Pas de double imposition

grâce au crédit d'impôt

Une Fiscalité Avantageuse


declaration impotsLa convention fiscale franco-américaine permet aux investisseurs français d’éviter la double imposition grâce à un mécanisme de crédit d’impôts obtenu en France.

Les faibles rendements de l’immobilier locatif en France une fois la fiscalité appliquée poussent de plus en plus d’investisseurs particuliers à regarder hors de nos frontières.
Grâce à la convention fiscale bilatérale franco-américaine, les Etats-Unis offrent une rentabilité nette très supérieure à ce qu’on peut espérer en France.

Double déclaration

Les français qui font un investissement locatif aux Etats-Unis doivent tout d’abord déclarer leurs revenus sur place, puis en France. La convention bilatérale entre les administrations des deux pays empêche toutefois une double imposition grâce à un mécanisme de crédit d’impôt.

Déductions

credit impotsAux Etats-Unis, les charges réelles supportées dans le cadre de la gestion du bien (assurance, travaux courants et même les  frais de déplacement) sont déductibles des loyers brut. Quel que soit le statut de l’investisseur, une partie du prix de l’acquisition peut être amortie de manière linéaire sur 27,5 ans.
La valeur servant de base pour calculer l’amortissement est égale à la valeur du bâti, soit environ 80% de la valeur d’achat. Par ailleurs, chaque propriétaire se voit octroyer un abattement fiscal en valeur nominale (3900 dollars pour l’année 2014), cette déduction s’appliquant sur le revenu net à déclarer.

Première tranche à 10%

Comme en France, les tranches d’imposition américaines sur le revenu sont progressives. Dans la majorité des cas, les investisseurs sont imposés dans la première tranche à 10%. Celle-ci correspond à des revenus imposables inférieurs à 9 075 $ pour une personne seule. La convention fiscale franco-américaine permet aussi de déduire un billet d’avion aller-retour par an.
Ci-dessous, exemple d’un bien acheté 120 000 $ bénéficiant d’un revenu brut de 14 000 $ avec 4 000 $ de charges déductibles et d’une imposition foncière de 261 $.

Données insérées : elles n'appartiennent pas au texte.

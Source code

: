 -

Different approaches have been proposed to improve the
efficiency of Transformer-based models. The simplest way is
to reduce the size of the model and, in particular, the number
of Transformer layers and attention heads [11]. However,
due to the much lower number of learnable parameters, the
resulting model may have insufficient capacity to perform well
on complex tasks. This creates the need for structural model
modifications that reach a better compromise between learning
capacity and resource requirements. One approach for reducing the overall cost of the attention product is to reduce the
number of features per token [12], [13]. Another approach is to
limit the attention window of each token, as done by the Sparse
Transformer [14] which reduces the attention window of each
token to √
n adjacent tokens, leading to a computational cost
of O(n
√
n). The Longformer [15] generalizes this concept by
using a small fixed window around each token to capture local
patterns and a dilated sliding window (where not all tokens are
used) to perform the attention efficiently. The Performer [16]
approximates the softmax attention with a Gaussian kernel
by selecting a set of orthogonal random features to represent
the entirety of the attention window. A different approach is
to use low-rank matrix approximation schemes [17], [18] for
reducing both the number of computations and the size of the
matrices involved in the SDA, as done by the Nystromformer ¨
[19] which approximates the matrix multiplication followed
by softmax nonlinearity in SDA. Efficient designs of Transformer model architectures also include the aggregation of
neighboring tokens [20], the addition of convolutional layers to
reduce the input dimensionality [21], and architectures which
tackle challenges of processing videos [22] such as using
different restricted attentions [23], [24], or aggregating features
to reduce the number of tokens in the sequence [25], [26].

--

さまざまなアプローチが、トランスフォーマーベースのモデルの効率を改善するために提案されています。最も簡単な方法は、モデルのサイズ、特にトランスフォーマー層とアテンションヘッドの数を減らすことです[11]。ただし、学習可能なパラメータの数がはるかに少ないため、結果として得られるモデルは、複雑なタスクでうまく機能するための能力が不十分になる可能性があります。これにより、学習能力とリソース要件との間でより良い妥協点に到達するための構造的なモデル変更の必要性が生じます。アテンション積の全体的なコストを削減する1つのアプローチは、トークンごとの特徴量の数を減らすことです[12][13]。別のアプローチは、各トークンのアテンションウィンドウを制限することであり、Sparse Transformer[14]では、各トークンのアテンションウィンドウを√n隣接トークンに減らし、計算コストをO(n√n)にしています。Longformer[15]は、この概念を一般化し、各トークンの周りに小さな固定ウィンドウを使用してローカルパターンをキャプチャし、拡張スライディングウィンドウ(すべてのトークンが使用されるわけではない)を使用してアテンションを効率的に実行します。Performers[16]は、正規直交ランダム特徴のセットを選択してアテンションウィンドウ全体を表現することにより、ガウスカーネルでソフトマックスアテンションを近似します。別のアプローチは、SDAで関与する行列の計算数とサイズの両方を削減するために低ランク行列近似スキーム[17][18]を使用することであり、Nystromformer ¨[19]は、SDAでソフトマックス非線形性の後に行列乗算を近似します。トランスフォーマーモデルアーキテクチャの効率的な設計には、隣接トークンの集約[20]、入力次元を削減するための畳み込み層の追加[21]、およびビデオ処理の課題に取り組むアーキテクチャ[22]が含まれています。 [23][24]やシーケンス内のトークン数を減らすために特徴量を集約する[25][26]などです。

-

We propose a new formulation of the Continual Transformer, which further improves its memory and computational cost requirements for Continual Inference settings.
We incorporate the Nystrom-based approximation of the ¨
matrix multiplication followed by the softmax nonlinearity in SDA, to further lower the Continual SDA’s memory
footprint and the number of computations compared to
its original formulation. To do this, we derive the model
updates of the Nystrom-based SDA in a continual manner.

Charges déductibles – 4 000 $
Loyer Net 10 000 $
Amortissement – 3 491 $ (100 000 x 80% / 27,5 années)
Abattement fiscal – 3 900 $
Total imposable 2 609 $
Impôt à 10% 261 $

Feuille d’impôt en France

Le bailleur français devra ensuite déclarer ses revenus fonciers en France et bénéficiera d’un crédit d’impôt selon la convention fiscale permettant d’éviter une double imposition. Il aura aussi l’avantage de ne pas supporter de prélèvements sociaux (15,5%) sur les revenus perçus à l’étranger. Les revenus perçus aux Etats-Unis viendront par contre gonfler sa base imposable en France.
Dans le scénario d’un contribuable déclarant 100 000 € de revenus en France et imposé à ce titre dans la tranche à 41%,
les 8 000 € de loyers encaissés aux Etats-Unis (10 000 $) créeront un impôt supplémentaire d’environ 1 000 €.  A l’arrivée, l’impôt global est proche de 1 300 € alors qu’en France il aurait représenté près 4 500 € dans la tranche d’imposition marginale à 41%.
Dans la pratique, le contribuable devra remplir en France la déclaration de revenus foncier 2044, la déclaration de revenus encaissés à l’étranger 2047 et ajouter ses revenus foncier dans la déclaration de revenus 2042.

Plus-values

S’agissant de l’imposition de l’éventuelle plus-value immobilière lorsque ce bien sera revendu, le principe de la double déclaration prévaut également mais le mécanisme est plus simple puisqu’un crédit d’impôt égal à l’impôt américain est octroyé aux Français dans cette situation. Aux Etats-Unis, la taxation de la plus-value pour un bien détenu depuis plus d’un an se fait à l’échelon fédéral et local. A l’échelon fédéral, le taux est fixé selon le taux d’imposition des revenus fonciers. A l’échelon local, chaque Etat est libre de fixer sa propre taxe, qui vient se rajouter à la taxe fédérale. Quoi qu’il en soit, vous ne pourrez pas échapper à la fiscalité française. L’impôt payé aux Etats-Unis viendra en effet en déduction lors du calcul de l’imposition en France selon les règles françaises applicables aux plus-values immobilières.